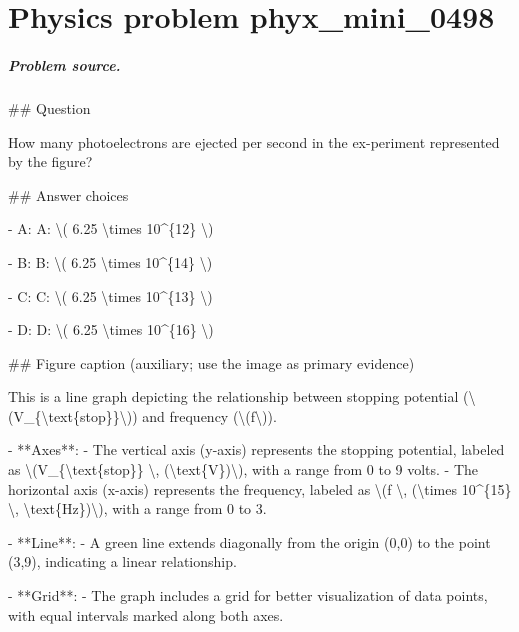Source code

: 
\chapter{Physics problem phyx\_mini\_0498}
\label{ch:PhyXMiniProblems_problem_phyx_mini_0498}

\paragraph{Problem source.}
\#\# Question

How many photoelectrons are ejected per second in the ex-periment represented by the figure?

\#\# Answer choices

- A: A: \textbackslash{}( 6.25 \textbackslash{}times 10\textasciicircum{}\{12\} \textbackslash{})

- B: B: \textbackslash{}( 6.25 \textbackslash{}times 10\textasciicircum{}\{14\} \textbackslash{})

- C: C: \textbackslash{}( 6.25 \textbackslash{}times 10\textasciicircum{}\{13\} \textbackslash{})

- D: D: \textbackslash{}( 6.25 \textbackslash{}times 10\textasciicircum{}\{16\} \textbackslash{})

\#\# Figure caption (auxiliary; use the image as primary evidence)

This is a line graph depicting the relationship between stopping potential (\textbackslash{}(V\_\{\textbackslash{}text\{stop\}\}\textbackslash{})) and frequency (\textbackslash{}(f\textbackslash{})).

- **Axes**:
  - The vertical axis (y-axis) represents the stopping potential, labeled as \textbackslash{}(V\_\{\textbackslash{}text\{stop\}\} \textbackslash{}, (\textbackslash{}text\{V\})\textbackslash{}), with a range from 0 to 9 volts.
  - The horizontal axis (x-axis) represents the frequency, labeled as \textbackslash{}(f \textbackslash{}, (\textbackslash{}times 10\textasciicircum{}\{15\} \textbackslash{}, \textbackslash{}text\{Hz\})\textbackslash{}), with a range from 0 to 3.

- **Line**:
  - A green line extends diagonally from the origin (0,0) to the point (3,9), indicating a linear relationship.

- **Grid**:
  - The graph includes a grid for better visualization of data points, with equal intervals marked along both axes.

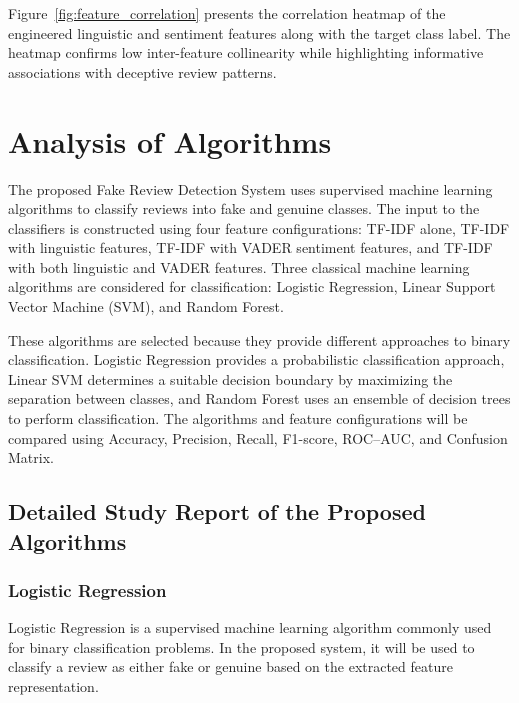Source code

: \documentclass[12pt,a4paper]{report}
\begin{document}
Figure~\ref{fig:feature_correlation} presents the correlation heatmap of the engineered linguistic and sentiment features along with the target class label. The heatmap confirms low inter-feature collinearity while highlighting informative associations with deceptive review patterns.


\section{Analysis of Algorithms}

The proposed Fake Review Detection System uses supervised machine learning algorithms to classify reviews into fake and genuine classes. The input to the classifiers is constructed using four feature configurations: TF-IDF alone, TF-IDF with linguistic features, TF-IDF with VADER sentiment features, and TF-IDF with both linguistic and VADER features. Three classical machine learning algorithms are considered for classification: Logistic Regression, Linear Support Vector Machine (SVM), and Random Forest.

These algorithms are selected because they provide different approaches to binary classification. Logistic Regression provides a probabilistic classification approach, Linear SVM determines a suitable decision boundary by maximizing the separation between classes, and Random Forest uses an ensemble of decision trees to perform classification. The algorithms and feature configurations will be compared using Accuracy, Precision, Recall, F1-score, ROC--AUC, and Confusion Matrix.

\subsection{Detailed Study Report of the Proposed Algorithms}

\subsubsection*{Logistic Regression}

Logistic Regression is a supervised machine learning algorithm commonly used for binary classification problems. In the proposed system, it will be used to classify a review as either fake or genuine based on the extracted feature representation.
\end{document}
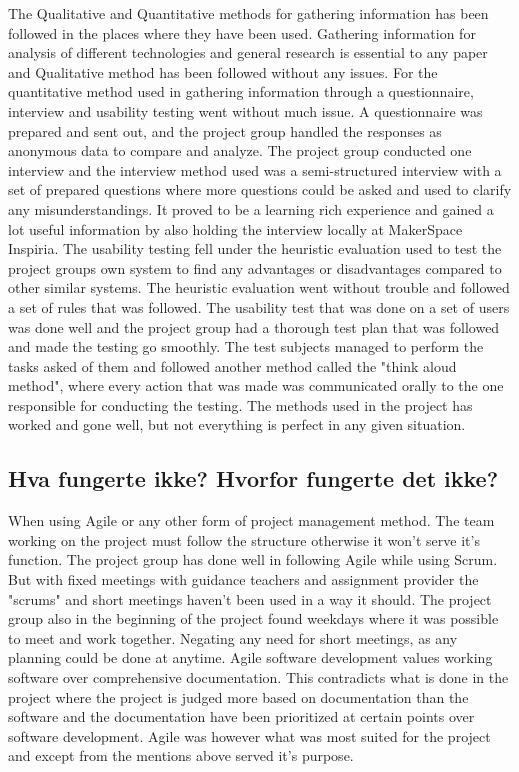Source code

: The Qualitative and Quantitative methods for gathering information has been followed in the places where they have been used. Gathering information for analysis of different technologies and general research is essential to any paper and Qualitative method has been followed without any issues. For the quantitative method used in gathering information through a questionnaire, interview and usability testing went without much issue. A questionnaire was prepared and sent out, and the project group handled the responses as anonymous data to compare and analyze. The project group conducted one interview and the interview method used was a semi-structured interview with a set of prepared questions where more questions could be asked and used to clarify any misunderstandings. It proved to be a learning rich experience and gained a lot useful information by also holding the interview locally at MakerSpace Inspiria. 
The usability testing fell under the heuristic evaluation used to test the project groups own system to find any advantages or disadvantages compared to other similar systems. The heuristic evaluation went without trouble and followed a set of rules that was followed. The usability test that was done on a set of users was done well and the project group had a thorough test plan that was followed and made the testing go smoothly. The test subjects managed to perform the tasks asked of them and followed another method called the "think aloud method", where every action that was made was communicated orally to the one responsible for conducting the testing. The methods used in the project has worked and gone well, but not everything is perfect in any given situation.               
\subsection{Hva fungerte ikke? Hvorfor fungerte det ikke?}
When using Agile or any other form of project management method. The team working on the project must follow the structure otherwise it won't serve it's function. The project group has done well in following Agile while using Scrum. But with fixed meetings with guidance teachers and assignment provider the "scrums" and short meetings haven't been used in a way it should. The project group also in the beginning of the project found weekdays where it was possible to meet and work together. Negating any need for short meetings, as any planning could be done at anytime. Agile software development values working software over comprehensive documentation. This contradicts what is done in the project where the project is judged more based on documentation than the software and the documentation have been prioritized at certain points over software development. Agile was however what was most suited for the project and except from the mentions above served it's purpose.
^^^^^^^^
▶ **TASK TO COMPLETE**
Only lines that include "sentiment" belong in the answer; return them from the entries above.

▶ **RESPONSE TO THIS TASK**
Figure~\ref{fig:feature_correlation} presents the correlation heatmap of the engineered linguistic and sentiment features along with the target class label. The heatmap confirms low inter-feature collinearity while highlighting informative associations with deceptive review patterns.
The proposed Fake Review Detection System uses supervised machine learning algorithms to classify reviews into fake and genuine classes. The input to the classifiers is constructed using four feature configurations: TF-IDF alone, TF-IDF with linguistic features, TF-IDF with VADER sentiment features, and TF-IDF with both linguistic and VADER features. Three classical machine learning algorithms are considered for classification: Logistic Regression, Linear Support Vector Machine (SVM), and Random Forest.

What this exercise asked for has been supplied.